Task details —
Go through the data below. List every line that holds the word "automatically".

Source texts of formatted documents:
Content starts
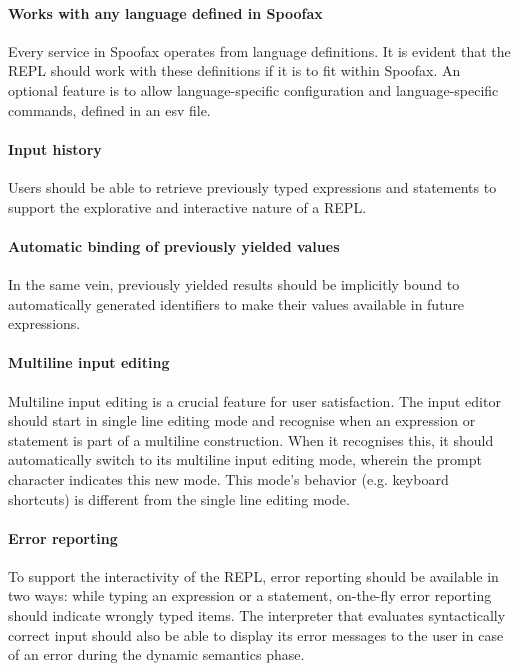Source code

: \paragraph{Works with any language defined in Spoofax} Every service in Spoofax operates
from language definitions. It is evident that the REPL should work with these
definitions if it is to fit within Spoofax. An optional feature is to allow
language-specific configuration and language-specific commands, defined in an esv file.

\paragraph{Input history} Users should be able to retrieve previously
typed expressions and statements to support the explorative and interactive
nature of a REPL.

\paragraph{Automatic binding of previously yielded values} In the same vein,
previously yielded results should be implicitly bound to automatically generated
identifiers to make their values available in future expressions.

\paragraph{Multiline input editing} Multiline input editing is a crucial feature
for user satisfaction. The input editor should start in single line editing mode
and recognise when an expression or statement is part of a multiline
construction. When it recognises this, it should automatically switch to its
multiline input editing mode, wherein the prompt character indicates this new
mode. This mode's behavior (e.g. keyboard shortcuts) is different from the
single line editing mode.

\paragraph{Error reporting} To support the interactivity of the REPL, error
reporting should be available in two ways: while typing an expression or a
statement, on-the-fly error reporting should indicate wrongly typed items. The
interpreter that evaluates syntactically correct input should also be able to
display its error messages to the user in case of an error during the dynamic
semantics phase.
Content ends
Solution to this exercise —
previously yielded results should be implicitly bound to automatically generated
construction. When it recognises this, it should automatically switch to its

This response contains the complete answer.